Understanding utilizes next-token prediction on multimodal sequences (autoregressive within the <think>/<answer> structure). Generation uses diffusion modeling. The framework can be extended to cross-view tasks (spatial imagination, world exploration, photography guidance) via instruction tuning by switching prompts and introducing additional yaw parameters and target camera map conditions.

Key Experimental Results

Main Results

Camera Understanding (Median Error in degrees, lower is better):

Dataset Metrics Puffin GeoCalib (Prev.
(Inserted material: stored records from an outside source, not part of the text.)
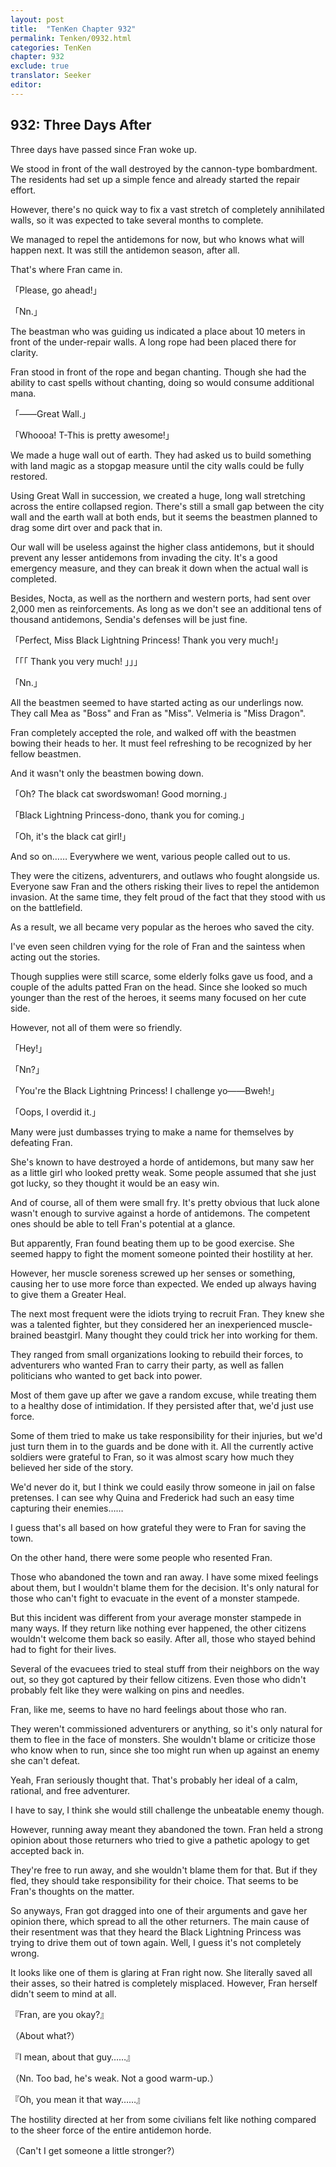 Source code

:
```yaml
---
layout: post
title:  "TenKen Chapter 932"
permalink: Tenken/0932.html
categories: TenKen
chapter: 932
exclude: true
translator: Seeker
editor: 
---
```

<h2>932: Three Days After</h2>

Three days have passed since Fran woke up.

We stood in front of the wall destroyed by the cannon-type bombardment. The residents had set up a simple fence and already started the repair effort.

However, there's no quick way to fix a vast stretch of completely annihilated walls, so it was expected to take several months to complete.

We managed to repel the antidemons for now, but who knows what will happen next. It was still the antidemon season, after all.

That's where Fran came in.

「Please, go ahead!」

「Nn.」

The beastman who was guiding us indicated a place about 10 meters in front of the under-repair walls. A long rope had been placed there for clarity.

Fran stood in front of the rope and began chanting. Though she had the ability to cast spells without chanting, doing so would consume additional mana.

「――Great Wall.」

「Whoooa! T-This is pretty awesome!」

We made a huge wall out of earth. They had asked us to build something with land magic as a stopgap measure until the city walls could be fully restored.

Using Great Wall in succession, we created a huge, long wall stretching across the entire collapsed region. There's still a small gap between the city wall and the earth wall at both ends, but it seems the beastmen planned to drag some dirt over and pack that in.

Our wall will be useless against the higher class antidemons, but it should prevent any lesser antidemons from invading the city. It's a good emergency measure, and they can break it down when the actual wall is completed.

Besides, Nocta, as well as the northern and western ports, had sent over 2,000 men as reinforcements. As long as we don't see an additional tens of thousand antidemons, Sendia's defenses will be just fine.

「Perfect, Miss Black Lightning Princess! Thank you very much!」

「「「 Thank you very much! 」」」

「Nn.」

All the beastmen seemed to have started acting as our underlings now. They call Mea as "Boss" and Fran as "Miss". Velmeria is "Miss Dragon".

Fran completely accepted the role, and walked off with the beastmen bowing their heads to her. It must feel refreshing to be recognized by her fellow beastmen.

And it wasn't only the beastmen bowing down.

「Oh? The black cat swordswoman! Good morning.」

「Black Lightning Princess-dono, thank you for coming.」

「Oh, it's the black cat girl!」

And so on…… Everywhere we went, various people called out to us.

They were the citizens, adventurers, and outlaws who fought alongside us. Everyone saw Fran and the others risking their lives to repel the antidemon invasion. At the same time, they felt proud of the fact that they stood with us on the battlefield.

As a result, we all became very popular as the heroes who saved the city.

I've even seen children vying for the role of Fran and the saintess when acting out the stories.

Though supplies were still scarce, some elderly folks gave us food, and a couple of the adults patted Fran on the head. Since she looked so much younger than the rest of the heroes, it seems many focused on her cute side.

However, not all of them were so friendly.

「Hey!」

「Nn?」

「You're the Black Lightning Princess! I challenge yo――Bweh!」

「Oops, I overdid it.」

Many were just dumbasses trying to make a name for themselves by defeating Fran.

She's known to have destroyed a horde of antidemons, but many saw her as a little girl who looked pretty weak. Some people assumed that she just got lucky, so they thought it would be an easy win.

And of course, all of them were small fry. It's pretty obvious that luck alone wasn't enough to survive against a horde of antidemons. The competent ones should be able to tell Fran's potential at a glance.

But apparently, Fran found beating them up to be good exercise. She seemed happy to fight the moment someone pointed their hostility at her.

However, her muscle soreness screwed up her senses or something, causing her to use more force than expected. We ended up always having to give them a Greater Heal.

The next most frequent were the idiots trying to recruit Fran. They knew she was a talented fighter, but they considered her an inexperienced muscle-brained beastgirl. Many thought they could trick her into working for them.

They ranged from small organizations looking to rebuild their forces, to adventurers who wanted Fran to carry their party, as well as fallen politicians who wanted to get back into power.

Most of them gave up after we gave a random excuse, while treating them to a healthy dose of intimidation. If they persisted after that, we'd just use force.

Some of them tried to make us take responsibility for their injuries, but we'd just turn them in to the guards and be done with it. All the currently active soldiers were grateful to Fran, so it was almost scary how much they believed her side of the story.

We'd never do it, but I think we could easily throw someone in jail on false pretenses. I can see why Quina and Frederick had such an easy time capturing their enemies……

I guess that's all based on how grateful they were to Fran for saving the town.

On the other hand, there were some people who resented Fran.

Those who abandoned the town and ran away. I have some mixed feelings about them, but I wouldn't blame them for the decision. It's only natural for those who can't fight to evacuate in the event of a monster stampede.

But this incident was different from your average monster stampede in many ways. If they return like nothing ever happened, the other citizens wouldn't welcome them back so easily. After all, those who stayed behind had to fight for their lives.

Several of the evacuees tried to steal stuff from their neighbors on the way out, so they got captured by their fellow citizens. Even those who didn't probably felt like they were walking on pins and needles.

Fran, like me, seems to have no hard feelings about those who ran.

They weren't commissioned adventurers or anything, so it's only natural for them to flee in the face of monsters. She wouldn't blame or criticize those who know when to run, since she too might run when up against an enemy she can't defeat.

Yeah, Fran seriously thought that. That's probably her ideal of a calm, rational, and free adventurer.

I have to say, I think she would still challenge the unbeatable enemy though.

However, running away meant they abandoned the town. Fran held a strong opinion about those returners who tried to give a pathetic apology to get accepted back in.

They're free to run away, and she wouldn't blame them for that. But if they fled, they should take responsibility for their choice. That seems to be Fran's thoughts on the matter.

So anyways, Fran got dragged into one of their arguments and gave her opinion there, which spread to all the other returners. The main cause of their resentment was that they heard the Black Lightning Princess was trying to drive them out of town again. Well, I guess it's not completely wrong.

It looks like one of them is glaring at Fran right now. She literally saved all their asses, so their hatred is completely misplaced. However, Fran herself didn't seem to mind at all.

『Fran, are you okay?』

（About what?）

『I mean, about that guy……』

（Nn. Too bad, he's weak. Not a good warm-up.）

『Oh, you mean it that way……』

The hostility directed at her from some civilians felt like nothing compared to the sheer force of the entire antidemon horde.

（Can't I get someone a little stronger?）



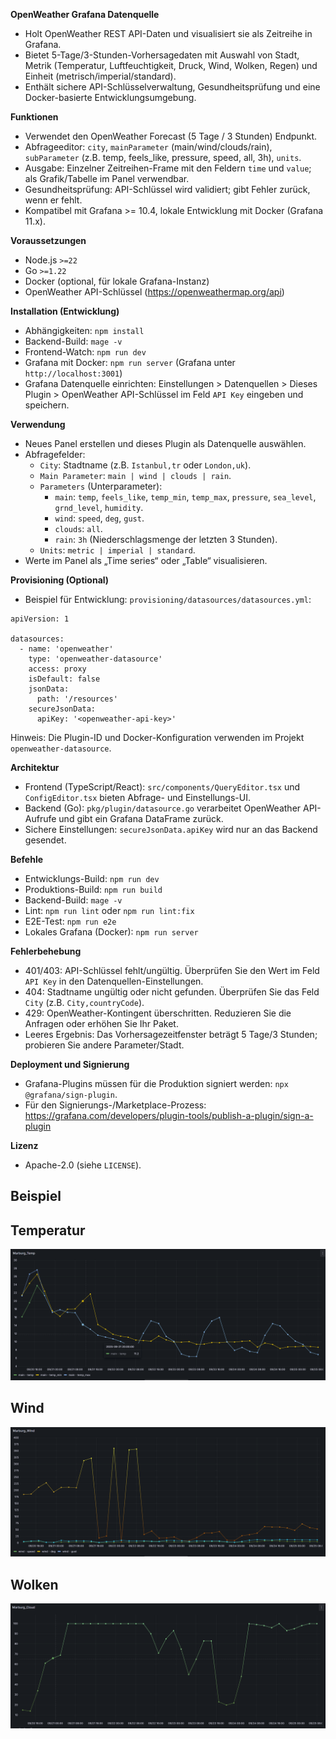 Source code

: **OpenWeather Grafana Datenquelle**

- Holt OpenWeather REST API-Daten und visualisiert sie als Zeitreihe in Grafana.
- Bietet 5-Tage/3-Stunden-Vorhersagedaten mit Auswahl von Stadt, Metrik (Temperatur, Luftfeuchtigkeit, Druck, Wind, Wolken, Regen) und Einheit (metrisch/imperial/standard).
- Enthält sichere API-Schlüsselverwaltung, Gesundheitsprüfung und eine Docker-basierte Entwicklungsumgebung.

**Funktionen**

- Verwendet den OpenWeather Forecast (5 Tage / 3 Stunden) Endpunkt.
- Abfrageeditor: `city`, `mainParameter` (main/wind/clouds/rain), `subParameter` (z.B. temp, feels_like, pressure, speed, all, 3h), `units`.
- Ausgabe: Einzelner Zeitreihen-Frame mit den Feldern `time` und `value`; als Grafik/Tabelle im Panel verwendbar.
- Gesundheitsprüfung: API-Schlüssel wird validiert; gibt Fehler zurück, wenn er fehlt.
- Kompatibel mit Grafana >= 10.4, lokale Entwicklung mit Docker (Grafana 11.x).

**Voraussetzungen**

- Node.js `>=22`
- Go `>=1.22`
- Docker (optional, für lokale Grafana-Instanz)
- OpenWeather API-Schlüssel (https://openweathermap.org/api)

**Installation (Entwicklung)**

- Abhängigkeiten: `npm install`
- Backend-Build: `mage -v`
- Frontend-Watch: `npm run dev`
- Grafana mit Docker: `npm run server` (Grafana unter `http://localhost:3001`)
- Grafana Datenquelle einrichten: Einstellungen > Datenquellen > Dieses Plugin > OpenWeather API-Schlüssel im Feld `API Key` eingeben und speichern.

**Verwendung**

- Neues Panel erstellen und dieses Plugin als Datenquelle auswählen.
- Abfragefelder:
  - `City`: Stadtname (z.B. `Istanbul,tr` oder `London,uk`).
  - `Main Parameter`: `main | wind | clouds | rain`.
  - `Parameters` (Unterparameter):
    - `main`: `temp`, `feels_like`, `temp_min`, `temp_max`, `pressure`, `sea_level`, `grnd_level`, `humidity`.
    - `wind`: `speed`, `deg`, `gust`.
    - `clouds`: `all`.
    - `rain`: `3h` (Niederschlagsmenge der letzten 3 Stunden).
  - `Units`: `metric | imperial | standard`.
- Werte im Panel als „Time series“ oder „Table“ visualisieren.

**Provisioning (Optional)**

- Beispiel für Entwicklung: `provisioning/datasources/datasources.yml`:

```
apiVersion: 1

datasources:
  - name: 'openweather'
    type: 'openweather-datasource'
    access: proxy
    isDefault: false
    jsonData:
      path: '/resources'
    secureJsonData:
      apiKey: '<openweather-api-key>'
```

Hinweis: Die Plugin-ID und Docker-Konfiguration verwenden im Projekt `openweather-datasource`.

**Architektur**

- Frontend (TypeScript/React): `src/components/QueryEditor.tsx` und `ConfigEditor.tsx` bieten Abfrage- und Einstellungs-UI.
- Backend (Go): `pkg/plugin/datasource.go` verarbeitet OpenWeather API-Aufrufe und gibt ein Grafana DataFrame zurück.
- Sichere Einstellungen: `secureJsonData.apiKey` wird nur an das Backend gesendet.

**Befehle**

- Entwicklungs-Build: `npm run dev`
- Produktions-Build: `npm run build`
- Backend-Build: `mage -v`
- Lint: `npm run lint` oder `npm run lint:fix`
- E2E-Test: `npm run e2e`
- Lokales Grafana (Docker): `npm run server`

**Fehlerbehebung**

- 401/403: API-Schlüssel fehlt/ungültig. Überprüfen Sie den Wert im Feld `API Key` in den Datenquellen-Einstellungen.
- 404: Stadtname ungültig oder nicht gefunden. Überprüfen Sie das Feld `City` (z.B. `City,countryCode`).
- 429: OpenWeather-Kontingent überschritten. Reduzieren Sie die Anfragen oder erhöhen Sie Ihr Paket.
- Leeres Ergebnis: Das Vorhersagezeitfenster beträgt 5 Tage/3 Stunden; probieren Sie andere Parameter/Stadt.

**Deployment und Signierung**

- Grafana-Plugins müssen für die Produktion signiert werden: `npx @grafana/sign-plugin`.
- Für den Signierungs-/Marketplace-Prozess: https://grafana.com/developers/plugin-tools/publish-a-plugin/sign-a-plugin

**Lizenz**

- Apache-2.0 (siehe `LICENSE`).

## Beispiel

## Temperatur

![Marburg](public/marburg_temp.png)

## Wind

![Marburg](public/marburg_wind.png)

## Wolken

![Marburg](public/marburg_cloud.png)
SOTA)
MegaDepth Roll / Pitch / FoV 0.32 / 1.08 / 2.42 0.36 / 1.94 / 4.46
Puffin-Und Roll / Pitch / FoV 0.41 / 0.74 / 1.21 0.92 / 2.18 / 5.04
LaMAR Roll / Pitch / FoV 0.38 / 0.71 / 3.62 0.28 / 0.87 / 3.03

Puffin leads significantly on MegaDepth and the difficult Puffin-Und set, where pitch/FoV errors are nearly halved. On LaMAR, it is slightly behind GeoCalib in roll/FoV, which the authors attribute to center-cropping non-square images to the fixed 512×512 training resolution.

Camera Controllable Generation (Puffin-Gen, lower is better):

Method Gravity Median Error FID
GPT-4o 26.32 94.43
Qwen-Image 26.45 83.37
PreciseCam 15.34 90.91
Puffin 3.43 69.46

Puffin significantly outperforms baselines in generation. General multimodal models fail to maintain camera configurations, and PreciseCam struggles with large tilts and limited style diversity.

Ablation Study

Configuration Roll Pitch FoV Description
Direct FT Qwen2.5-VL 0.79 1.61 2.91 Standard LMM fails calibration
Geometry Encoder Only 0.55 1.00 1.87 Encoder replacement
Ours (Encoder+LLM Align) 0.47 0.91 1.48 Phased alignment
Ours w/ Thinking 0.41 0.74 1.21 With Thinking CoT

(Median Error in degrees)

Key Findings

  • Direct fine-tuning of mainstream VLMs for camera calibration hits a performance ceiling, performing worse than pure vision networks; the geometry-aligned encoder is the largest single-point gain.
  • The "Thinking with Camera" CoT improves pitch and FoV more than roll, as these depend on broader context priors (sky ratio, composition) suitable for explicit spatial reasoning.
  • Continuous camera maps are crucial for geometric consistency in difficult views; without them, large-angle configurations suffer from distortion and spatial hallucinations.

Highlights & Insights

  • "Camera as Language" is an effective bridge: Instead of learning new geometric representations, it translates numbers into professional terms the LMM already implicitly understands, crossing the modality gap with minimal structural overhead.
  • Shared CoT for understanding and generation ensures unification is not just about parameter sharing but about the reuse of the reasoning process.
  • Discrete (global) + Continuous (local) dual representations represent a universal recipe for handling tasks requiring both global constraints and fine local control.

Limitations & Future Work

  • Fixed 512×512 resolution requires center-cropping for non-square images, which loses semantic content and affects understanding accuracy.
  • Primarily focused on single-view calibration and controllable generation; cross-view capabilities are added via instruction tuning rather than end-to-end unified training.
  • Benchmarks like Puffin-Und/Gen are author-constructed; distribution shifts across different datasets might affect relative performance comparisons.
  • vs. GeoCalib / UVP: These use geometric structures/features for direct regression, excelling in feature-rich scenes but showing weak generalization. Puffin uses LMMs for explicit spatial reasoning, providing advantages in pitch/FoV on difficult cases.
  • vs. PreciseCam: While PreciseCam allows control, it has monotonous styles and fails on large tilts. Puffin remains stable across diverse scenes.
  • vs. Direct VLM Fine-tuning: General models treat camera values as simple numbers, failing to either control generation or estimate parameters accurately. Puffin treats camera as a first-class modality.

Rating

  • Novelty: ⭐⭐⭐⭐⭐ First to unify camera geometry as a first-class modality using an ingenious "Camera as Language" CoT.
  • Experimental Thoroughness: ⭐⭐⭐⭐ Extensive tasks and ablations, though cross-view tasks are more qualitative.
  • Writing Quality: ⭐⭐⭐⭐⭐ Clear motivation and methodology.
  • Value: ⭐⭐⭐⭐⭐ Open-sourcing code, models, data pipelines, and benchmarks provides clear value for spatial intelligence research.